-------- Data under study --------

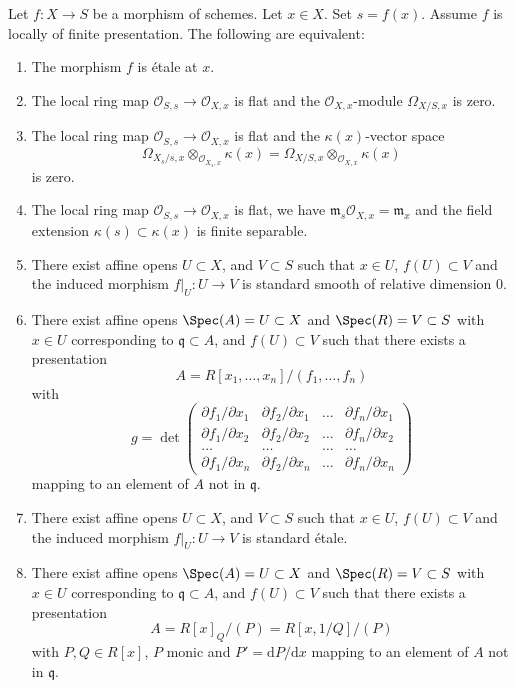 \begin{lemma}
\label{lemma-etale-at-point}
Let $f : X \to S$ be a morphism of schemes.
Let $x \in X$.
Set $s = f(x)$.
Assume $f$ is locally of finite presentation.
The following are equivalent:
\begin{enumerate}
\item The morphism $f$ is \'etale at $x$.
\item The local ring map $\mathcal{O}_{S, s} \to \mathcal{O}_{X, x}$
is flat and the $\mathcal{O}_{X, x}$-module $\Omega_{X/S, x}$
is zero.
\item The local ring map $\mathcal{O}_{S, s} \to \mathcal{O}_{X, x}$
is flat and the $\kappa(x)$-vector space
$$
\Omega_{X_s/s, x} \otimes_{\mathcal{O}_{X_s, x}} \kappa(x) =
\Omega_{X/S, x} \otimes_{\mathcal{O}_{X, x}} \kappa(x)
$$
is zero.
\item The local ring map $\mathcal{O}_{S, s} \to \mathcal{O}_{X, x}$
is flat, we have $\mathfrak m_s\mathcal{O}_{X, x} = \mathfrak m_x$ and
the field extension $\kappa(s) \subset \kappa(x)$ is finite
separable.
\item There exist affine opens $U \subset X$,
and $V \subset S$ such that $x \in U$, $f(U) \subset V$ and the
induced morphism $f|_U : U \to V$ is standard smooth
of relative dimension $0$.
\item There exist affine opens $\Spec(A) = U \subset X$
and $\Spec(R) = V \subset S$ with $x \in U$ corresponding
to $\mathfrak q \subset A$, and $f(U) \subset V$
such that there exists a presentation
$$
A = R[x_1, \ldots, x_n]/(f_1, \ldots, f_n)
$$
with
$$
g =
\det
\left(
\begin{matrix}
\partial f_1/\partial x_1 &
\partial f_2/\partial x_1 &
\ldots &
\partial f_n/\partial x_1 \\
\partial f_1/\partial x_2 &
\partial f_2/\partial x_2 &
\ldots &
\partial f_n/\partial x_2 \\
\ldots & \ldots & \ldots & \ldots \\
\partial f_1/\partial x_n &
\partial f_2/\partial x_n &
\ldots &
\partial f_n/\partial x_n
\end{matrix}
\right)
$$
mapping to an element of $A$ not in $\mathfrak q$.
\item There exist affine opens $U \subset X$,
and $V \subset S$ such that $x \in U$, $f(U) \subset V$ and the
induced morphism $f|_U : U \to V$ is standard \'etale.
\item There exist affine opens $\Spec(A) = U \subset X$
and $\Spec(R) = V \subset S$ with $x \in U$ corresponding
to $\mathfrak q \subset A$, and $f(U) \subset V$
such that there exists a presentation
$$
A = R[x]_Q/(P) = R[x, 1/Q]/(P)
$$
with $P, Q \in R[x]$, $P$ monic and $P' = \text{d}P/\text{d}x$ mapping to
an element of $A$ not in $\mathfrak q$.
\end{enumerate}
\end{lemma}

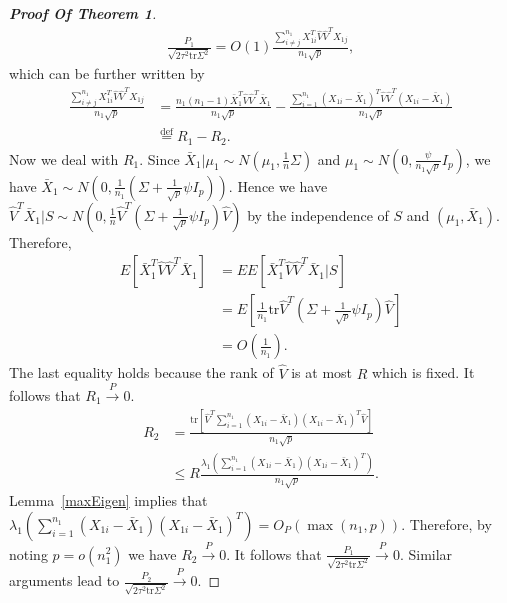 \documentclass[review]{elsarticle}
\theoremstyle{plain}
\theoremstyle{definition}
\theoremstyle{remark}
\begin{document}
\begin{proof}[\textbf{Proof Of Theorem 1}]
\begin{equation*}
\begin{aligned}
    \frac{P_1}{\sqrt{2\tau^2\mathrm{tr}\Sigma^2}}=O(1)\frac{\sum_{i\neq j}^{n_1}X_{1i}^T\hat{V}\hat{V}^T X_{1j}}{n_1\sqrt{p}},
\end{aligned}
\end{equation*}
which can be further written by
\begin{equation*}
\begin{aligned}
\frac{\sum_{i\neq j}^{n_1}X_{1i}^T\hat{V}\hat{V}^T X_{1j}}{n_1\sqrt{p}}
    &=\frac{n_1(n_1-1)\bar{X}_1^T\hat{V}\hat{V}^T\bar{X}_1}{n_1\sqrt{p}}- \frac{\sum_{i=1}^{n_1}{(X_{1i}-\bar{X}_1)}^T\hat{V}\hat{V}^T(X_{1i}-\bar{X}_1)}{n_1\sqrt{p}}\\
    &\overset{\textrm{def}}{=}R_1-R_2.
\end{aligned}
\end{equation*}
Now we deal with $R_1$. Since 
    $\bar{X}_1|\mu_1\sim N(\mu_1,\frac{1}{n}\Sigma)$ and
    $\mu_1\sim N(0,\frac{\psi}{n_1\sqrt{p}}I_p)$,
we have $\bar{X}_1\sim N(0,\frac{1}{n_1}(\Sigma+\frac{1}{\sqrt{p}}\psi I_p))$. Hence we have $\hat{V}^T\bar{X}_1|S\sim N(0,\frac{1}{n}\hat{V}^T(\Sigma+\frac{1}{\sqrt{p}}\psi I_p)\hat{V})$ by the independence of $S$ and $(\mu_1,\bar{X}_1)$. Therefore,
\begin{equation*}
    \begin{aligned}
        E[\bar{X}_1^T\hat{V}\hat{V}^T\bar{X}_1]&=
    EE[\bar{X}_1^T\hat{V}\hat{V}^T\bar{X}_1|S]\\
        &=E[\frac{1}{n_1}\mathrm{tr} \hat{V}^T(\Sigma+\frac{1}{\sqrt{p}}\psi I_p)\hat{V}]\\
        &=O(\frac{1}{n_1}).
    \end{aligned}
\end{equation*}
    The last equality holds because the rank of $\hat{V}$ is at most $R$ which is fixed. It follows that $R_1\xrightarrow{P} 0$.
\begin{equation*}
\begin{aligned}
    R_2&=\frac{\mathrm{tr}[\hat{V}^T\sum_{i=1}^{n_1}(X_{1i}-\bar{X}_1){(X_{1i}-\bar{X}_1)}^T\hat{V}]}{n_1\sqrt{p}}\\
    &\leq R\frac{\lambda_1(\sum_{i=1}^{n_1}(X_{1i}-\bar{X}_1){(X_{1i}-\bar{X}_1)}^T)}{n_1\sqrt{p}}.
\end{aligned}
\end{equation*}
Lemma~\ref{maxEigen} implies that $\lambda_1(\sum_{i=1}^{n_1}(X_{1i}-\bar{X}_1){(X_{1i}-\bar{X}_1)}^T)=O_P(\max(n_1,p))$.
Therefore, by noting $p=o(n_1^2)$ we have $R_2\xrightarrow{P}0$. 
 It follows that $\frac{P_1}{\sqrt{2\tau^2\mathrm{tr}\Sigma^2}}\xrightarrow{P}0$.
 Similar arguments lead to $\frac{P_2}{\sqrt{2\tau^2\mathrm{tr}\Sigma^2}}\xrightarrow{P}0$.


\end{proof}
\end{document}
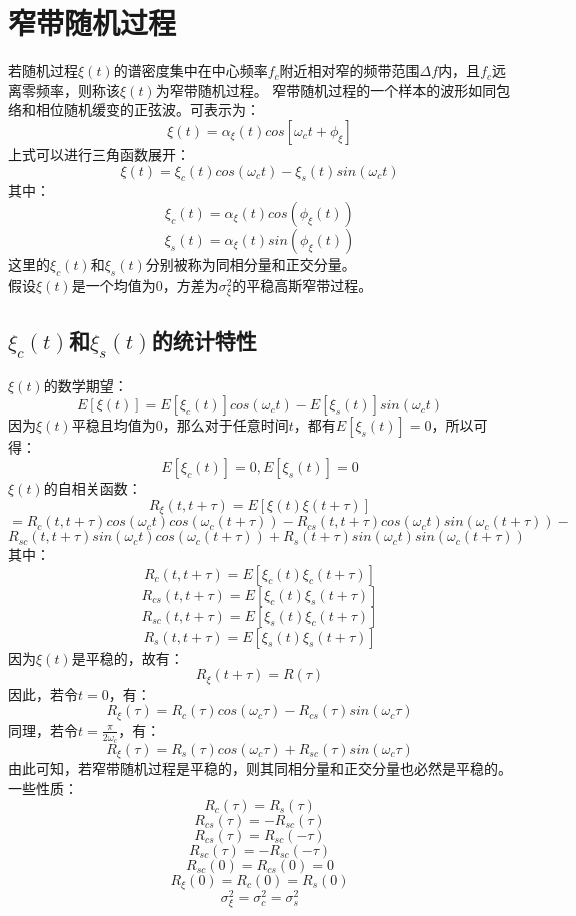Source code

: \documentclass[12pt,a4paper,oneside]{ctexart}
\begin{document}
\section{窄带随机过程}
若随机过程$\xi(t)$的谱密度集中在中心频率$f_{c}$附近相对窄的频带范围$\Delta f$内，且$f_{c}$远离零频率，则称该$\xi(t)$为窄带随机过程。
窄带随机过程的一个样本的波形如同包络和相位随机缓变的正弦波。可表示为：
$$
    \xi(t) = \alpha_{\xi}(t)cos\left[\omega_{c}t + \phi_{\xi} \right]
$$
上式可以进行三角函数展开：
$$
    \xi(t) = \xi_{c}(t)cos(\omega_{c}t) - \xi_{s}(t)sin(\omega_{c}t)
$$
其中：
$$
    \xi_{c}(t) = \alpha_{\xi}(t)cos(\phi_{\xi}(t))
$$
$$
    \xi_{s}(t) = \alpha_{\xi}(t)sin(\phi_{\xi}(t))
$$
这里的$\xi_{c}(t)$和$\xi_{s}(t)$分别被称为同相分量和正交分量。\\
假设$\xi(t)$是一个均值为0，方差为$\sigma^{2}_{\xi}$的平稳高斯窄带过程。
\subsection{$\xi_{c}(t)$和$\xi_{s}(t)$的统计特性}
$\xi(t)$的数学期望：
$$
    E\left[\xi(t)\right] = E\left[\xi_{c}(t)\right]cos(\omega_{c}t) - E\left[\xi_{s}(t)\right]sin(\omega_{c}t)
$$
因为$\xi(t)$平稳且均值为0，那么对于任意时间$t$，都有$E\left[\xi_{s}(t)\right] = 0$，所以可得：
$$
    E\left[\xi_{c}(t)\right] = 0,E\left[\xi_{s}(t)\right] = 0
$$
$\xi(t)$的自相关函数：
$$
    R_{\xi}(t,t + \tau) = E\left[\xi(t)\xi(t + \tau)\right]
$$
$$
     = R_{c}(t,t + \tau)cos(\omega_{c}t)cos(\omega_{c}(t + \tau))  - R_{cs}(t,t + \tau)cos(\omega_{c}t)sin(\omega_{c}(t + \tau)) - 
$$
$$
    R_{sc}(t,t + \tau)sin(\omega_{c}t)cos(\omega_{c}(t + \tau)) + R_{s}(t + \tau)sin(\omega_{c}t)sin(\omega_{c}(t + \tau))
$$
其中：
$$
    R_{c}(t,t + \tau) = E\left[\xi_{c}(t)\xi_{c}(t + \tau)\right]
$$
$$
    R_{cs}(t, t + \tau) = E\left[\xi_{c}(t)\xi_{s}(t + \tau)\right]
$$
$$
    R_{sc}(t, t + \tau) = E\left[\xi_{s}(t)\xi_{c}(t + \tau)\right]
$$
$$
    R_{s}(t, t + \tau) = E\left[\xi_{s}(t)\xi_{s}(t + \tau)\right]
$$
因为$\xi(t)$是平稳的，故有：
$$
    R_{\xi}(t + \tau) = R(\tau)
$$
因此，若令$t = 0$，有：
$$
    R_{\xi}(\tau)  = R_{c}(\tau)cos(\omega_{c}\tau) - R_{cs}(\tau)sin(\omega_{c}\tau)
$$
同理，若令$t = \frac{\pi}{2\omega_{c}}$，有：
$$
    R_{\xi}(\tau) = R_{s}(\tau)cos(\omega_{c}\tau) + R_{sc}(\tau)sin(\omega_{c}\tau)
$$
由此可知，若窄带随机过程是平稳的，则其同相分量和正交分量也必然是平稳的。\\
一些性质：
$$
    R_{c}(\tau) = R_{s}(\tau)
$$
$$
    R_{cs}(\tau) = -R_{sc}(\tau)
$$
$$
    R_{cs}(\tau) = R_{sc}(-\tau)
$$
$$
    R_{sc}(\tau) = -R_{sc}(-\tau)
$$
$$
    R_{sc}(0) = R_{cs}(0) = 0
$$
$$
    R_{\xi}(0) = R_{c}(0) = R_{s}(0)
$$
$$
    \sigma^{2}_{\xi} = \sigma^{2}_{c} = \sigma^{2}_{s}
$$
\end{document}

--------

State how many lines in the material above hold the word "that". Add nothing else.

7